TASK: Retype every record exactly. Leave the pictures out.

(Beginning of DATA TO USE)

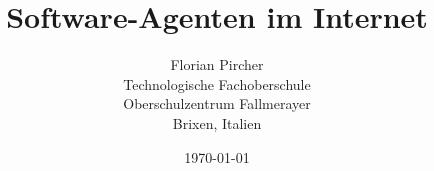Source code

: \title{Software-Agenten im Internet}
\author{
  Florian Pircher\\
  Technologische Fachoberschule\\
  Oberschulzentrum Fallmerayer\\
  Brixen, Italien
}
\date{\today}
\maketitle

(End of DATA TO USE)

SOLUTION TO THIS PROBLEM:
Source code

: \title{Software-Agenten im Internet}
\author{
  Florian Pircher\\
  Technologische Fachoberschule\\
  Oberschulzentrum Fallmerayer\\
  Brixen, Italien
}
\date{\today}
\maketitle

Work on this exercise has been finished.